↓
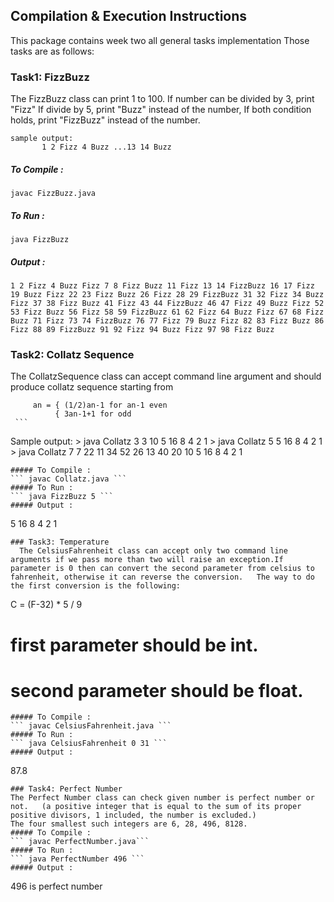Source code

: ## Compilation & Execution Instructions
This package contains week two all general tasks implementation Those tasks are as follows:
### Task1: FizzBuzz
 The FizzBuzz class can print 1 to 100. If number can be divided by 3, print "Fizz"
 If divide by 5, print "Buzz" instead of the number, If both condition holds, print "FizzBuzz" instead of the number.
 ```
 sample output: 
        1 2 Fizz 4 Buzz ...13 14 Buzz 
 ```
##### To Compile :  
``` javac FizzBuzz.java ```
##### To Run :
``` java FizzBuzz ```
##### Output :
```
1 2 Fizz 4 Buzz Fizz 7 8 Fizz Buzz 11 Fizz 13 14 FizzBuzz 16 17 Fizz 19 Buzz Fizz 22 23 Fizz Buzz 26 Fizz 28 29 FizzBuzz 31 32 Fizz 34 Buzz Fizz 37 38 Fizz Buzz 41 Fizz 43 44 FizzBuzz 46 47 Fizz 49 Buzz Fizz 52 53 Fizz Buzz 56 Fizz 58 59 FizzBuzz 61 62 Fizz 64 Buzz Fizz 67 68 Fizz Buzz 71 Fizz 73 74 FizzBuzz 76 77 Fizz 79 Buzz Fizz 82 83 Fizz Buzz 86 Fizz 88 89 FizzBuzz 91 92 Fizz 94 Buzz Fizz 97 98 Fizz Buzz 
```
### Task2: Collatz Sequence
   The CollatzSequence class can accept command line argument and should produce collatz sequence starting from 
   ```  a_0 = N (N<100)until a_n = 1.
 		an = { (1/2)an-1 for an-1 even
		     { 3an-1+1 for odd
    ```
```
Sample output:
		> java Collatz 3
		3 10 5 16 8 4 2 1
	 	> java Collatz 5
		5 16 8 4 2 1
	    > java Collatz 7
		7 22 11 34 52 26 13 40 20 10 5 16 8 4 2 1 
```
##### To Compile :  
``` javac Collatz.java ```
##### To Run :
``` java FizzBuzz 5 ```
##### Output :
```
5 16 8 4 2 1 
```
### Task3: Temperature
  The CelsiusFahrenheit class can accept only two command line arguments if we pass more than two will raise an exception.If parameter is 0 then can convert the second parameter from celsius to fahrenheit, otherwise it can reverse the conversion.   The way to do the first conversion is the following:
```
C = (F-32) * 5 / 9
# first parameter should be int.
# second parameter should be float.
```
##### To Compile :  
``` javac CelsiusFahrenheit.java ```
##### To Run :
``` java CelsiusFahrenheit 0 31 ```
##### Output :
``` 
87.8 
```
### Task4: Perfect Number
The Perfect Number class can check given number is perfect number or not.	(a positive integer that is equal to the sum of its proper positive divisors, 1 included, the number is excluded.)  
The four smallest such integers are 6, 28, 496, 8128.
##### To Compile :  
``` javac PerfectNumber.java```
##### To Run :
``` java PerfectNumber 496 ```
##### Output :
```
496 is perfect number 
```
↑
**Required action**
Wherever a picture appears, omit it; copy the rest of the data exactly.

**Response area**
Source code

: ## Compilation & Execution Instructions
This package contains week two all general tasks implementation Those tasks are as follows:
### Task1: FizzBuzz
 The FizzBuzz class can print 1 to 100. If number can be divided by 3, print "Fizz"
 If divide by 5, print "Buzz" instead of the number, If both condition holds, print "FizzBuzz" instead of the number.
 ```
 sample output: 
        1 2 Fizz 4 Buzz ...13 14 Buzz 
 ```
##### To Compile :  
``` javac FizzBuzz.java ```
##### To Run :
``` java FizzBuzz ```
##### Output :
```
1 2 Fizz 4 Buzz Fizz 7 8 Fizz Buzz 11 Fizz 13 14 FizzBuzz 16 17 Fizz 19 Buzz Fizz 22 23 Fizz Buzz 26 Fizz 28 29 FizzBuzz 31 32 Fizz 34 Buzz Fizz 37 38 Fizz Buzz 41 Fizz 43 44 FizzBuzz 46 47 Fizz 49 Buzz Fizz 52 53 Fizz Buzz 56 Fizz 58 59 FizzBuzz 61 62 Fizz 64 Buzz Fizz 67 68 Fizz Buzz 71 Fizz 73 74 FizzBuzz 76 77 Fizz 79 Buzz Fizz 82 83 Fizz Buzz 86 Fizz 88 89 FizzBuzz 91 92 Fizz 94 Buzz Fizz 97 98 Fizz Buzz 
```
### Task2: Collatz Sequence
   The CollatzSequence class can accept command line argument and should produce collatz sequence starting from 
   ```  a_0 = N (N<100)until a_n = 1.
 		an = { (1/2)an-1 for an-1 even
		     { 3an-1+1 for odd
    ```
```
Sample output:
		> java Collatz 3
		3 10 5 16 8 4 2 1
	 	> java Collatz 5
		5 16 8 4 2 1
	    > java Collatz 7
		7 22 11 34 52 26 13 40 20 10 5 16 8 4 2 1 
```
##### To Compile :  
``` javac Collatz.java ```
##### To Run :
``` java FizzBuzz 5 ```
##### Output :
```
5 16 8 4 2 1 
```
### Task3: Temperature
  The CelsiusFahrenheit class can accept only two command line arguments if we pass more than two will raise an exception.If parameter is 0 then can convert the second parameter from celsius to fahrenheit, otherwise it can reverse the conversion.   The way to do the first conversion is the following:
```
C = (F-32) * 5 / 9
# first parameter should be int.
# second parameter should be float.
```
##### To Compile :  
``` javac CelsiusFahrenheit.java ```
##### To Run :
``` java CelsiusFahrenheit 0 31 ```
##### Output :
``` 
87.8 
```
### Task4: Perfect Number
The Perfect Number class can check given number is perfect number or not.	(a positive integer that is equal to the sum of its proper positive divisors, 1 included, the number is excluded.)  
The four smallest such integers are 6, 28, 496, 8128.
##### To Compile :  
``` javac PerfectNumber.java```
##### To Run :
``` java PerfectNumber 496 ```
##### Output :
```
496 is perfect number 
```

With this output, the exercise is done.